Calculating density of each of the given gases as

$d=\frac{m}{V}$

$d=\frac{13.273g}{20.0 L}=0.66365 g/L$

Thus, density of $He$ balloon is less than the given density of air. So, helium balloon will float in the air.

ii) Calculations for Neon balloon:

$m=\frac{PV\mathcal{M}}{RT}$

$m=\frac{1.00 atm \times 20.0 L\times 20.18 g/mol}{0.08206 L·\frac{atm}{mol}·K\times 298K}=16.504 g$

Mass of the balloon filled with Neon gas can be calculated as

$Total mass of balloon=Mass of empty balloon+Mass of balloon filled with the gas$

$Total mass of balloon=10g+16.504g=26.504g$

Calculating density of each of the given gases as

$d=\frac{m}{V}$

$d=\frac{26.504g}{20.0 L}=1.3252 g/L$

Thus, density of $Ne$ balloon is greater than the given density of air.
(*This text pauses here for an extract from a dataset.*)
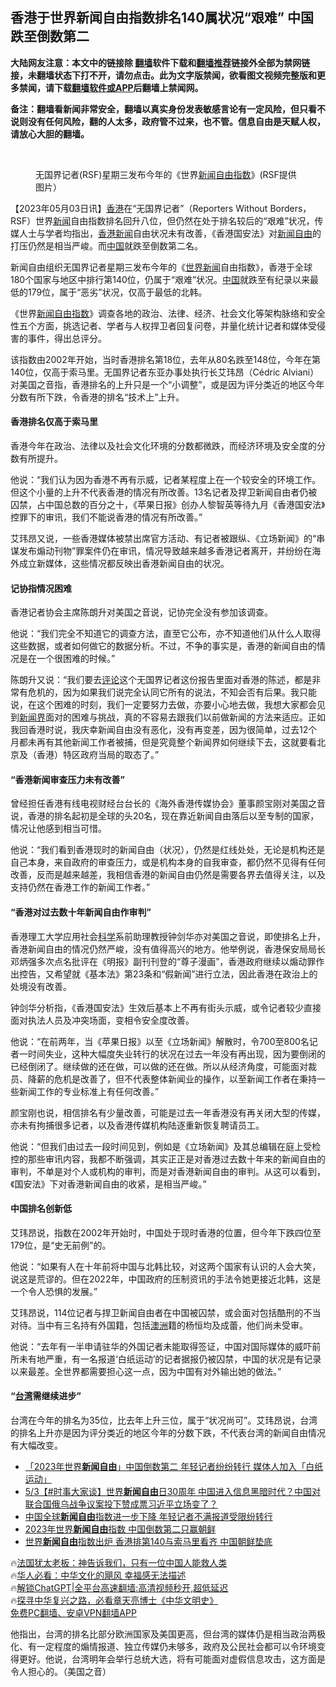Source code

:  <!-- 面包屑导航 --> <h2>香港于世界新闻自由指数排名140属状况“艰难” 中国跌至倒数第二</h2> <p class="notice"><b>大陆网友注意：本文中的链接除 <a href="https://github.com/bannedbook/fanqiang" >翻墙</a>软件下载和<a href="https://github.com/killgcd/justmysocks/blob/master/README.md">翻墙推荐</a>链接外全部为禁网链接，未翻墙状态下打不开，请勿点击。此为文字版禁闻，欲看图文视频完整版和更多禁闻，请下载<a href="https://github.com/bannedbook/fanqiang">翻墙软件或APP</a>后翻墙上禁闻网。</p><p>备注：翻墙看新闻非常安全，翻墙以真实身份发表敏感言论有一定风险，但只看不说则没有任何风险，翻的人太多，政府管不过来，也不管。信息自由是天赋人权，请放心大胆的翻墙。</b></p>  <div class="entry"> <br /> <figure><a href="https://i0.wp.com/upload-images-bucket-v64rleca837do.s3.eu-west-1.amazonaws.com/wp-content/uploads/2023/05/03125109/Screenshot-2023-05-03-at-1.50.54-PM.png?fit=976%2C553&#038;ssl=1" data-caption="无国界记者(RSF)星期三发布今年的《世界新闻自由指数》(RSF提供图片）"></a><figcaption class="wp-caption-text">无国界记者(RSF)星期三发布今年的《世界<a href="https://www.bannedbook.org/bnews/tag/%E6%96%B0%E9%97%BB/" class="st_tag internal_tag" rel="tag" title="标签 新闻 下的日志">新闻</a><a href="https://www.bannedbook.org/bnews/tag/%E8%87%AA%E7%94%B1%E6%8C%87%E6%95%B0/" class="st_tag internal_tag" rel="tag" title="标签 自由指数 下的日志">自由指数</a>》(RSF提供图片）</figcaption></figure> <p>                     <a href="https://ganjing.com"></a>  </p> <p>【2023年05月03日讯】<a href="https://www.bannedbook.org/bnews/tag/%e9%a6%99%e6%b8%af/" class="st_tag internal_tag" rel="tag" title="标签 香港 下的日志">香港</a>在“无国界记者”（Reporters Without Borders，RSF）世界<span class='wp_keywordlink_affiliate'><a href="https://www.bannedbook.org/" title="新闻">新闻</a></span>自由指数排名回升八位，但仍然在处于排名较后的“艰难”状况，传媒人士与学者均指出，<span class='wp_keywordlink_affiliate'><a href="https://www.bannedbook.org/bnews/cnnews/hknews/" title="香港新闻" target="_blank">香港新闻</a></span>自由状况未有改善，《香港国安法》对<a href="https://www.bannedbook.org/bnews/tag/%e6%96%b0%e9%97%bb%e8%87%aa%e7%94%b1/" class="st_tag internal_tag" rel="tag" title="标签 新闻自由 下的日志">新闻自由</a>的打压仍然是相当严峻。而<span class='wp_keywordlink_affiliate'><a href="https://www.bannedbook.org/" title="中国" target="_blank">中国</a></span>就跌至倒数第二名。</p> <p>新闻自由组织无国界记者星期三发布今年的《<a href="https://www.bannedbook.org/bnews/tag/%e4%b8%96%e7%95%8c%e6%96%b0%e9%97%bb/" class="st_tag internal_tag" rel="tag" title="标签 世界新闻 下的日志">世界新闻</a>自由指数》，香港于全球180个国家与地区中排行第140位，仍属于“艰难”状况。<a href="https://www.bannedbook.org/bnews/tag/%E4%B8%AD%E5%9B%BD/" class="st_tag internal_tag" rel="tag" title="标签 中国 下的日志">中国</a>就跌至有纪录以来最低的179位，属于“恶劣”状况，仅高于最低的北韩。</p> <p>《世界<a href="https://www.bannedbook.org/bnews/tag/%E6%96%B0%E9%97%BB%E8%87%AA%E7%94%B1%E6%8C%87%E6%95%B0/" class="st_tag internal_tag" rel="tag" title="标签 新闻自由指数 下的日志">新闻自由指数</a>》调查各地的政治、法律、经济、社会文化等架构脉络和安全性五个方面，挑选记者、学者与人权捍卫者回复问卷，并量化统计记者和媒体受侵害的事件，得出总评分。</p> <p>该指数由2002年开始，当时香港排名第18位，去年从80名跌至148位，今年在第140位，仅高于索马里。无国界记者东亚办事处执行长艾玮昂（Cédric Alviani）对美国之音指，香港排名的上升只是一个“小调整”，或是因为评分类近的地区今年分数有所下跌，令香港的排名“技术上”上升。</p> <h4><strong>香港排名仅高于索马里</strong></h4> <p>香港今年在政治、法律以及社会文化环境的分数都微跌，而经济环境及安全度的分数有所提升。</p> <p>他说：“我们认为因为香港不再有示威，记者某程度上在一个较安全的环境工作。但这个小量的上升不代表香港的情况有所改善。13名记者及捍卫新闻自由者仍被囚禁，占中国总数的百分之十，《苹果日报》创办人黎智英等待九月《香港国安法》控罪下的审讯，我们不能说香港的情况有所改善。”</p> <p>艾玮昂又说，一些香港媒体被禁出席官方活动、有记者被跟纵、《立场新闻》的“串谋发布煽动刊物”罪案件仍在审讯，情况导致越来越多香港记者离开，并纷纷在海外成立新媒体，这些情况都反映出香港新闻自由的状况。</p> <h4><strong>记协指情况困难</strong></h4> <p>香港记者协会主席陈朗升对美国之音说，记协完全没有参加该调查。</p> <p>他说：“我们完全不知道它的调查方法，直至它公布，亦不知道他们从什么人取得这些数据，或者如何做它的数据分析。不过，不争的事实是，香港的新闻自由的情况是在一个很困难的时候。”</p> <p>陈朗升又说：“我们要去<span class='wp_keywordlink_affiliate'><a href="https://www.bannedbook.org/bnews/comments/" title="新闻评论" target="_blank">评论</a></span>这个无国界记者这份报告里面对香港的陈述，都是非常有危机的，因为如果我们说完全认同它所有的说法，不知会否有后果。我只能说，在这个困难的时刻，我们一定要努力去做，亦要小心地去做，我想大家都会见到<span class='wp_keywordlink'><a href="https://www.bannedbook.org/forum2/topic805.html" title="新闻与官场的内幕故事：新闻界" target="_blank">新闻界</a></span>面对的困难与挑战，真的不容易去跟我们以前做新闻的方法来适应。正如我回香港时说，我庆幸新闻自由没有恶化，没有再变差，因为很简单，过去12个月都未再有其他新闻工作者被捕，但是究竟整个新闻界如何继续下去，这就要看北京及（香港）特区政府当局的取态了。”</p> <h4><strong>“香港新闻审查压力未有改善”</strong></h4> <p>曾经担任香港有线电视财经台台长的《海外香港传媒协会》董事颜宝刚对美国之音说，香港的排名起初是全球的头20名，现在靠近新闻自由落后以至专制的国家，情况让他感到相当可惜。</p>  <p>他说：“我们看到香港现时的新闻自由（状况），仍然是红线处处，无论是机构还是自己本身，来自政府的审查压力，或是机构本身的自我审查，都仍然不见得有任何改善，反而是越来越差，我相信香港的新闻自由仍然是需要各界去值得关注，以及支持仍然在香港工作的新闻工作者。”</p> <h4><strong>“香港对过去数十年新闻自由作审判”</strong></h4> <p>香港理工大学应用社会<span class='wp_keywordlink'><a href="https://www.bannedbook.org/forum11/topic309.html" title="禁片：“科学”的棍子" target="_blank">科学</a></span>系前助理教授钟剑华亦对美国之音说，即使排名上升，香港新闻自由的情况仍然严峻，没有值得高兴的地方。他举例说，香港保安局局长邓炳强多次点名批评在《明报》副刊刊登的“尊子漫画”，香港政府继续以煽动罪作出控告，又希望就《基本法》第23条和“假新闻”进行立法，因此香港在政治上的处境没有改善。</p> <p>钟剑华分析指，《香港国安法》生效后基本上不再有街头示威，或令记者较少直接面对执法人员及冲突场面，变相令安全度改善。</p> <p>他说：“在前两年，当《苹果日报》以至《立场新闻》解散时，令700至800名记者一时间失业，这种大幅度失业转行的状况在过去一年没有再出现，因为要倒闭的已经倒闭了。继续做的还在做，可以做的还在做。所以从经济角度，可能面对裁员、降薪的危机是改善了，但不代表整体新闻业的操作，以至新闻工作者在秉持一些新闻工作的专业标准上有任何改善。”</p> <p>颜宝刚也说，相信排名有少量改善，可能是过去一年香港没有再关闭大型的传媒，亦未有拘捕很多记者，以及香港传媒机构陆逐重新恢复聘请员工。</p> <p>他说：“但我们由过去一段时间见到，例如是《立场新闻》及其总编辑在庭上受检控的那些审讯内容，我都不断强调，其实正正是对香港过去数十年来的新闻自由的审判，不单是对个人或机构的审判，而是对香港新闻自由的审判。从这可以看到，《国安法》下对香港新闻自由的收紧，是相当严峻。”</p>  <h4><strong>中国排名创新低</strong></h4> <p>艾玮昂说，指数在2002年开始时，中国处于现时香港的位置，但今年下跌四位至179位，是“史无前例”的。</p> <p>他说：“如果有人在十年前将中国与北韩比较，对这两个国家有认识的人会大笑，说这是荒谬的。但在2022年，中国政府的压制资讯的手法令她更接近北韩，这是一个令人恐惧的发展。”</p> <p>艾玮昂说，114位记者与捍卫新闻自由者在中国被囚禁，或会面对包括酷刑的不当对待。当中有三名持有外国籍，包括<a href="https://www.bannedbook.org/bnews/tag/%e6%be%b3%e6%b4%b2/" class="st_tag internal_tag" rel="tag" title="标签 澳洲 下的日志">澳洲</a>籍的杨恒均及成蕾，他们尚未受审。</p> <p>他说：“去年有一半申请驻华的外国记者未能取得签证，中国对国际媒体的威吓前所未有地严重，有一名报道‘白纸运动’的记者据报仍被囚禁，中国的状况是有记录以来最差。全世界都需要担心这一点，因为中国有对外输出她的做法。”</p> <h4><strong>“<a href="https://www.bannedbook.org/bnews/tag/%e5%8f%b0%e6%b9%be/" class="st_tag internal_tag" rel="tag" title="标签 台湾 下的日志">台湾</a>需继续进步”</strong></h4> <p>台湾在今年的排名为35位，比去年上升三位，属于“状况尚可”。艾玮昂说，台湾的排名上升亦是因为评分类近的地区今年的分数下跌，不代表台湾的新闻自由情况有大幅改变。</p> <!--<div id="taboola-mid-1"></div>--><ul class='op-related-articles' title='相关阅读'> <li><a href='https://www.bannedbook.org/bnews/baitai/20230503/1879758.html' target='_blank'>「2023年世界<b>新闻自由</b>」中国倒数第二 年轻记者纷纷转行 媒体人加入「白纸运动」</a></li> <li><a href='https://www.bannedbook.org/bnews/bannedvideo/20230503/1879753.html' target='_blank'>5/3【#时事大家谈】世界<b>新闻自由</b>日30周年 中国进入信息黑暗时代？中国对联合国俄乌战争议案投下赞成票习近平立场变了？</a></li> <li><a href='https://www.bannedbook.org/bnews/headline/20230503/1879734.html' target='_blank'>中国全球<b>新闻自由</b>指数进一步下降 年轻记者不满报道受限纷转行</a></li> <li><a href='https://www.bannedbook.org/bnews/ssgc/20230503/1879619.html' target='_blank'>2023年世界<b>新闻自由</b>指数 中国倒数第二只赢朝鲜</a></li> <li><a href='https://www.bannedbook.org/bnews/headline/20230503/1879609.html' target='_blank'>世界<b>新闻自由</b>指数出炉 香港排第140与索马里看齐 中国朝鲜垫底</a></li> </ul> <p class="texttj"> 🔥<a href="https://www.bannedbook.org/bnews/ssgc/20230219/1850782.html" target="_blank">法国犹太老板：神告诉我们，只有一位中国人能救人类</a><br/> 🔥<a href="https://www.bannedbook.org/bnews/comments/20220220/1694796.html" target="_blank">华人必看：中华文化的飓风 幸福感无法描述</a><br/> 🔥<a href="https://github.com/bannedbook/fanqiang/wiki/V2ray%E6%9C%BA%E5%9C%BA" target="_blank">解锁ChatGPT|全平台高速翻墙:高清视频秒开,超低延迟</a><br/> 🔥<a href="https://www.bannedbook.org/bnews/comments/20220808/1768773.html" target="_blank">探寻中华复兴之路，必看章天亮博士《中华文明史》</a><br/> <a href="https://github.com/bannedbook/fanqiang/wiki/%E7%A6%81%E9%97%BB%E7%BD%91%E5%AE%89%E5%8D%93%E7%BF%BB%E5%A2%99%E6%96%B0%E9%97%BBAPP" target="_blank">免费PC翻墙、安卓VPN翻墙APP</a><br/> </p> <p>他指出，台湾的排名比部分欧洲国家及美国更高，但台湾的媒体仍是相当政治两极化、有一定程度的煽情报道、独立传媒仍未够多，政府及公民社会都可以令环境变得更好。他说，台湾明年会举行总统大选，将有可能面对虚假信息攻击，这方面是令人担心的。（美国之音）</p><a name='sharetosocial'></a> <div style="margin-bottom:5px;padding-bottom:5px;clear:both"> <div id="archive-pix-1" class="banner-ads"> <!-- AuctionX Display platform tag START --> <div id="27602x728x90x621x_ADSLOT1" clicktrack="%%CLICK_URL_ESC%%"></div>  <!-- AuctionX Display platform tag END --> </div> <div id="archive-pix-2" class="banner-ads"> <!-- AuctionX Display platform tag START --> <div id="27556x300x250x621x_ADSLOT1" clicktrack="%%CLICK_URL_ESC%%" style="margin:0 auto;text-align:center"></div>  <!-- AuctionX Display platform tag END --> </div> </div>  <div id="archive-pix-1" class="banner-ads"> <!-- AuctionX Display platform tag START --> <div id="27603x728x90x621x_ADSLOT1" clicktrack="%%CLICK_URL_ESC%%"></div>  <!-- AuctionX Display platform tag END --> </div> </div><!--END ENTRY-->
So, $Ne$ balloon will not float in air.

iii) Calculations for $C{O}_2$ balloon:

$m=\frac{PV\mathcal{M}}{RT}$

$m=\frac{1.00 atm \times 20.0 L\times 44.01 g/mol}{0.08206 L·\frac{atm}{mol}·K\times 298K}=35.9942 g$

Mass of the balloon filled with carbon dioxide gas can be calculated as

$Total mass of balloon=Mass of empty balloon+Mass of balloon filled with the gas$

$Total mass of balloon=10g+35.9942g=45.9942g$

Calculating density of each of the given gases as

$d=\frac{m}{V}$

$d=\frac{45.9942g}{20.0 L}=2.299 g/L$

Thus, density of $C{O}_2$ balloon is greater than the given density of air. So, $C{O}_2$ balloon will not float in air.

iv) Calculations for $CO$ balloon:

$m=\frac{PV\mathcal{M}}{RT}$

$m=\frac{1.00 atm \times 20.0 L\times 28.01 g/mol}{0.08206 L·\frac{atm}{mol}·K\times 298K}=22.9084 g$

Mass of the balloon filled with carbon monoxide gas can be calculated as

$Total mass of balloon=Mass of empty balloon+Mass of balloon filled with the gas$

$Total mass of balloon=10g+22.9084=32.9084g$

Calculating density of each of the given gases as

$d=\frac{m}{V}$

$d=\frac{32.9084g}{20.0 L}=1.6045 g/L$

Thus, density of $C{O}_{ }$ balloon is greater than the given density of air. So, $C{O}_{ }$ balloon will not float in air.

From above calculated densities of gases filled with different gases, the balloon filled with $He$ gas can only float in air as its density is smaller than the density of the air at the mentioned conditions of the temperature and the pressure.

Conclusion:

From the modified ideal gas equation, we calculated the densities of balloons filled with each gas and compared them to the given density of air. Balloons with the density equal to or less than that of air will float in air.